I think she would have had the blue ensign and not the white. As a hospital ship, she was run by the MOD but she was never classified as HMS, so she would not and could not fly the white ensign.
However as a Hospital ship she would have been part of the "Hospital Group" and this would have given her the Blue ensign. There are more reasons for her using the Blue ensign ie. RNVR Master aboard, RNVR Officers aboard etc. (Check my post-
Britannic - BRITANNIC FROM THE HILLS).

As to the Red ensign, that would have gone as soon as the MOD took her over as a Hospital Ship.

Hope this helps

Best wishes and Regards

Dennis
 

Bob Read

Member
Rob:

I appreciate your thoughts but there are a few things that should be cleared up. I am asking about the flag at the stern of the ship. You used the term stem which is at the bow. During the early part of the 19th century, British warships would fly all three colors of national ensigns depending on which squadron they were assigned to. I am not knowledgeable enough about the Royal Navy to know if or when this practice was discontinued. That's why I'm asking to see if someone has specific knowledge in this area. Again thanks.

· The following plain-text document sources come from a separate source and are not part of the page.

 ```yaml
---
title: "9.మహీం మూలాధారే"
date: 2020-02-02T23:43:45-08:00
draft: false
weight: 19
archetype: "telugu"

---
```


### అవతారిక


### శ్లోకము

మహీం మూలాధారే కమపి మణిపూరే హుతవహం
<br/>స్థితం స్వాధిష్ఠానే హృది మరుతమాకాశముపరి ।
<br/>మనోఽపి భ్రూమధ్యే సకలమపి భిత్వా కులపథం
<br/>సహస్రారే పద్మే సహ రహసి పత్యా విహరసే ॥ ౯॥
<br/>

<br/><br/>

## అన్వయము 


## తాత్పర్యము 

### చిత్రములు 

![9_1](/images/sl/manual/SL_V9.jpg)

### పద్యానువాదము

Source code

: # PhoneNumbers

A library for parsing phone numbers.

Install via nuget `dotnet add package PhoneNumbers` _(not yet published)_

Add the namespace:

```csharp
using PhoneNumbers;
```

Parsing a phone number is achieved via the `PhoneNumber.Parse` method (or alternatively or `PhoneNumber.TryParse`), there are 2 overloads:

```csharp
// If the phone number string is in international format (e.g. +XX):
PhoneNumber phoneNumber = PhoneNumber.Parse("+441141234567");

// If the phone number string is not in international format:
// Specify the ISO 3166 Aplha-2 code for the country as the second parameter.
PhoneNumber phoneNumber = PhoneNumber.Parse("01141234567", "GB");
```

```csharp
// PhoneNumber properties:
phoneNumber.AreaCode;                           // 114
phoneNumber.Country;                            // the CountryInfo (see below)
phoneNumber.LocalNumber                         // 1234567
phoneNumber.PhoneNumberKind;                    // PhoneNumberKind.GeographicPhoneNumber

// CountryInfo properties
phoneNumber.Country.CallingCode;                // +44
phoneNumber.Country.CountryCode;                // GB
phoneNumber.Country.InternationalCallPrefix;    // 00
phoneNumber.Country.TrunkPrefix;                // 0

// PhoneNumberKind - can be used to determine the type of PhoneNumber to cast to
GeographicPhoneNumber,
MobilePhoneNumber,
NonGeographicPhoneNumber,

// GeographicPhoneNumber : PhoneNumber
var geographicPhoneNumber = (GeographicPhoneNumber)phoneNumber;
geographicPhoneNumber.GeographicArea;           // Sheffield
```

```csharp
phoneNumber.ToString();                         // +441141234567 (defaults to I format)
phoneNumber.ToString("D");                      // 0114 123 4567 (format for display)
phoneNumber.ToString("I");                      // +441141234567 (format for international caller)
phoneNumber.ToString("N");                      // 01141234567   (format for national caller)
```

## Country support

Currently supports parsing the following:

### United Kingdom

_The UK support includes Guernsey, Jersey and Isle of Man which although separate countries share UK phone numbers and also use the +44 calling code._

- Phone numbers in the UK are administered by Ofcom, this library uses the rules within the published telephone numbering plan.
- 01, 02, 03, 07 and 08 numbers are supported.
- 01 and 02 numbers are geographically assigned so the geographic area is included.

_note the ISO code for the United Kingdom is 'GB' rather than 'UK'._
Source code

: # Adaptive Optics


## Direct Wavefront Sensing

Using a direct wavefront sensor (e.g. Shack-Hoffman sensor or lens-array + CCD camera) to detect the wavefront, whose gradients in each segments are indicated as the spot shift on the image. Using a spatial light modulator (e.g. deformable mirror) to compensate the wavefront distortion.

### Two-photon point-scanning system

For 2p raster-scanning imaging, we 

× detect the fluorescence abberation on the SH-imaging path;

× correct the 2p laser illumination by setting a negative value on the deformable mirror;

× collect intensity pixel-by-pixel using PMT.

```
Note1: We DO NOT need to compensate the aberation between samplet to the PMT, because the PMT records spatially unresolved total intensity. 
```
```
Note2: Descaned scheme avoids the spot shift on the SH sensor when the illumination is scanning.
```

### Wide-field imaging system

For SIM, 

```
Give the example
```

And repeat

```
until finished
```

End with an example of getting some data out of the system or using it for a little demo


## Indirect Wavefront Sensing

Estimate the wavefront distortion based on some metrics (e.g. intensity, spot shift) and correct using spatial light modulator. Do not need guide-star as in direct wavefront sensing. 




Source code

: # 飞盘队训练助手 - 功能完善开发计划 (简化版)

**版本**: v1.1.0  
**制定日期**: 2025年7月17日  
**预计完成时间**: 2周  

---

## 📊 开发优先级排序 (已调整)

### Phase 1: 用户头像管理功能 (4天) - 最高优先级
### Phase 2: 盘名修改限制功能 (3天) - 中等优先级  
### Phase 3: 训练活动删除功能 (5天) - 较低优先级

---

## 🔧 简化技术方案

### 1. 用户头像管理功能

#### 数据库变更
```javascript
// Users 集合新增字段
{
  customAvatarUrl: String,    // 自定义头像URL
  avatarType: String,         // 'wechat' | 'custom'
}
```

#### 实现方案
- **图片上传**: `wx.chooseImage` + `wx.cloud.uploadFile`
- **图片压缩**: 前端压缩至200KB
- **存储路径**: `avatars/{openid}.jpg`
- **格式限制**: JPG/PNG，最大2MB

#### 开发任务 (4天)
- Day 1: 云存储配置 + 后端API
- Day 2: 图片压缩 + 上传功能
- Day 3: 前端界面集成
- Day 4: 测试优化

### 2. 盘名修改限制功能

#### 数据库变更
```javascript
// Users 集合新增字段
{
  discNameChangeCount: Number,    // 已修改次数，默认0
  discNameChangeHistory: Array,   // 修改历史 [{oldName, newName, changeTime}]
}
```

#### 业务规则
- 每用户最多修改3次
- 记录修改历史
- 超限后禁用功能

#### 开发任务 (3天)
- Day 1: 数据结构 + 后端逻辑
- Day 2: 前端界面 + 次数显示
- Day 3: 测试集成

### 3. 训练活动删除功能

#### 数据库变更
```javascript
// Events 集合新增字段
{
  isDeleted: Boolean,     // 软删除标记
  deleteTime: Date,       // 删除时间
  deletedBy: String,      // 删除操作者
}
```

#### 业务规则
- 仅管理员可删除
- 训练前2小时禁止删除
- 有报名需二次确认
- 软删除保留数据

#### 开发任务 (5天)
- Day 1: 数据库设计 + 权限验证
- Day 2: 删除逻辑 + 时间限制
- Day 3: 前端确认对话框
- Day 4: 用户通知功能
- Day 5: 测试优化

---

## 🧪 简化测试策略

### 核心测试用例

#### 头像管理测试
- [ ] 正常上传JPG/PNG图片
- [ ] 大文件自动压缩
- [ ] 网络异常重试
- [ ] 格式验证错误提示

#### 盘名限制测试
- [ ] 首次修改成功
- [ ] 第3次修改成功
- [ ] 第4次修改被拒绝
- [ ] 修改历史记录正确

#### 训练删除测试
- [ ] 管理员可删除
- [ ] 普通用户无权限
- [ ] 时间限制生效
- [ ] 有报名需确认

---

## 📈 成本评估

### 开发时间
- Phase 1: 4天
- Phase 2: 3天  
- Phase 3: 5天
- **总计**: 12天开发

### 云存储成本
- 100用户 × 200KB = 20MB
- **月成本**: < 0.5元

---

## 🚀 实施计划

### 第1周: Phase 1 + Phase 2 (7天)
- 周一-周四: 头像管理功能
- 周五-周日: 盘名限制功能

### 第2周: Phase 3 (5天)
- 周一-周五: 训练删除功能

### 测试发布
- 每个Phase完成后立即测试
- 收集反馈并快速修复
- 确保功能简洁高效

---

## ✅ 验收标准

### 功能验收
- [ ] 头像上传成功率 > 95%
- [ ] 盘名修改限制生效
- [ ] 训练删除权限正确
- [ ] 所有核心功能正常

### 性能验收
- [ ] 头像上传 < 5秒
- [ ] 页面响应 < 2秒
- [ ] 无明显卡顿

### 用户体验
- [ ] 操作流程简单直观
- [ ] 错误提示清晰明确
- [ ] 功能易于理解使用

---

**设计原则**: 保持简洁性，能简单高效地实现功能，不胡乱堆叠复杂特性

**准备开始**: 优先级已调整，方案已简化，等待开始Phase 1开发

Does anyone else have something they could contribute to this question?

Regards,
Bob Read
 

Bob Read

Member
Dennis:

I think you may have the correct answer. I went back to Britannic photos to have another look.
First, the ensign is definitely not the white ensign. Second, in the black and white photos I almost thought because the color of the flag was not extremely dark that it might be the red ensign. I went back and looked at a photo of Titanic's blue ensign and the gray shade in the black and white photo seemed to match that in the Britannic photo. I then remembered that in the black and white film used in this period, any red would shift the gray shade much darker. Therefore a medium red would appear darker than a medium blue. For now I agree that it was the blue ensign. Thanks for your thoughts.